Erol Erdal Alkan

Personal information
- Date of birth: 16 February 1994 (age 32)
- Place of birth: Amsterdam, Netherlands
- Height: 1.93 m (6 ft 4 in)
- Position: Centre-back

Team information
- Current team: Esperanza Pelt

Youth career
- 1999–2004: Amsterdam Gençler Birliği
- 2004–2007: Zeeburgia
- 2007–2009: Ajax
- 2009–2012: SC Heerenveen
- 2012–2013: İstanbul BB
- 2013–2014: Elazığspor

Senior career*
- Years: Team / Apps / (Gls)
- 2014: Elazığspor / 6 / (0)
- 2014: Kocaeli Birlik Spor / 1 / (0)
- 2015–2016: Hatayspor / 17 / (0)
- 2016–2018: Dordrecht / 47 / (2)
- 2018–2020: Beroe / 36 / (0)
- 2020–2021: Türkgücü München / 4 / (0)
- 2021: Etar / 1 / (0)
- 2021–2022: Uşakspor / 5 / (0)
- 2022: Finn Harps / 7 / (0)
- 2022–: Esperanza Pelt

International career
- 2016: Turkey U21 / 3 / (0)

= Erol Erdal Alkan =

Turkish footballer (born 1994)

Erol Erdal Alkan (born 16 February 1994) is a professional footballer who plays as a centre-back for Belgian club FC Esperanza Pelt. Born in the Netherlands, he has represented Turkey at youth international level

==Club career==
Alkan made his Süper Lig debut on 26 January 2014.

On 7 July 2018, he signed with Bulgarian club Beroe. He established himself as a starter, but parted ways with the team by mutual consent in January 2020.

After leaving Beroe, Alkan earned a trial at Wycombe Wanderers and appeared against Hungerford Town in the Berks & Bucks Senior Cup, but was not offered a contract by the EFL League One club. On 1 July 2020, he signed with Türkgücü München, newly promoted to the German 3. Liga.
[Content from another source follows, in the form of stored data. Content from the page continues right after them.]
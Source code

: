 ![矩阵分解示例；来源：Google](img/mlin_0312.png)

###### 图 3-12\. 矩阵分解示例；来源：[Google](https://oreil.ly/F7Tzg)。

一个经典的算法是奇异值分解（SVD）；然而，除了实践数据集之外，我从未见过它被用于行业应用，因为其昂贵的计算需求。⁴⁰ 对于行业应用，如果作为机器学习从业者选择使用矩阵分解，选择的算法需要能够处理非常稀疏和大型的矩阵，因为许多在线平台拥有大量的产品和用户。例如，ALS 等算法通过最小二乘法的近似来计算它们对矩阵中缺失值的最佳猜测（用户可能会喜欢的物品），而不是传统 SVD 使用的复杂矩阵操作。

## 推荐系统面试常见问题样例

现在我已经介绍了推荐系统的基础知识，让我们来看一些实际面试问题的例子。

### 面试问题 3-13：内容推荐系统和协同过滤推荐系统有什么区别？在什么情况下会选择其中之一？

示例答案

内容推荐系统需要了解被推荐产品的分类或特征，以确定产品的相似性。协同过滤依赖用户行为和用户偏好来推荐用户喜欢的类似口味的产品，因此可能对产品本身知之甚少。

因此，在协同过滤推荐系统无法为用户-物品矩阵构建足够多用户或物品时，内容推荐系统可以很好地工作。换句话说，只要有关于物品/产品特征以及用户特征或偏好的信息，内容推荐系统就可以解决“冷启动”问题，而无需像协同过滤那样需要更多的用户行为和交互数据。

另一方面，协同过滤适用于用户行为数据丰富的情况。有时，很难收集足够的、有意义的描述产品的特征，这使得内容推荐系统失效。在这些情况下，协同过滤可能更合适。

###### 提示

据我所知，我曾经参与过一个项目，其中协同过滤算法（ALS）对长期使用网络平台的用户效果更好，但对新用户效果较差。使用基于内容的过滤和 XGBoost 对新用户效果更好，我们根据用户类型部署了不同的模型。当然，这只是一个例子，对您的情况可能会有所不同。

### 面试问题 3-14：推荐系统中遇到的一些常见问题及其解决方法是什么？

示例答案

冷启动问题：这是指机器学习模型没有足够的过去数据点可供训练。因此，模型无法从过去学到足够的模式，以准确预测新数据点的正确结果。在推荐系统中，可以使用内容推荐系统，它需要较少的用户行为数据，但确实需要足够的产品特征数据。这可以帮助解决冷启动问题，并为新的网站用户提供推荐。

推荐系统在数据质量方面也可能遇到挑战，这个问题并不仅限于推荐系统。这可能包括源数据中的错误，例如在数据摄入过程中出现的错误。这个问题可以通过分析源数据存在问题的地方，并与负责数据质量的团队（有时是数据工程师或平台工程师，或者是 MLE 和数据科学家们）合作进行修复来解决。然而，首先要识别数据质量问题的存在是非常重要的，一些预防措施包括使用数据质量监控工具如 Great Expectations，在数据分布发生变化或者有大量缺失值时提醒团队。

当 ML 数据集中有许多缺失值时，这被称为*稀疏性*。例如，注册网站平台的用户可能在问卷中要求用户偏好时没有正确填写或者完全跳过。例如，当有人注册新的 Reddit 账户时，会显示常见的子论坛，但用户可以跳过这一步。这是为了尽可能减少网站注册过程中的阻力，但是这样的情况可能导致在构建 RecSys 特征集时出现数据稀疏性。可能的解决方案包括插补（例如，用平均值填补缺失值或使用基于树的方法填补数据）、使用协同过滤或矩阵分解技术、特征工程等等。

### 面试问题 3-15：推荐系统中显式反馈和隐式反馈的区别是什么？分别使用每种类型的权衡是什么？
On 23 January 2022, it was announced that Alkan had signed for League of Ireland Premier Division club Finn Harps. After 7 appearances for the club, it was announced on 28 July 2022 that he was one of 4 players departing Finn Harps, with Alkan joining Belgian club FC Esperanza Pelt.

==International career==
Alkan was born in the Netherlands to a Surinamese mother and Turkish father. He chose to represent Turkey at the international level and made his debut with the Turkey U21s against his birth country, the Netherlands.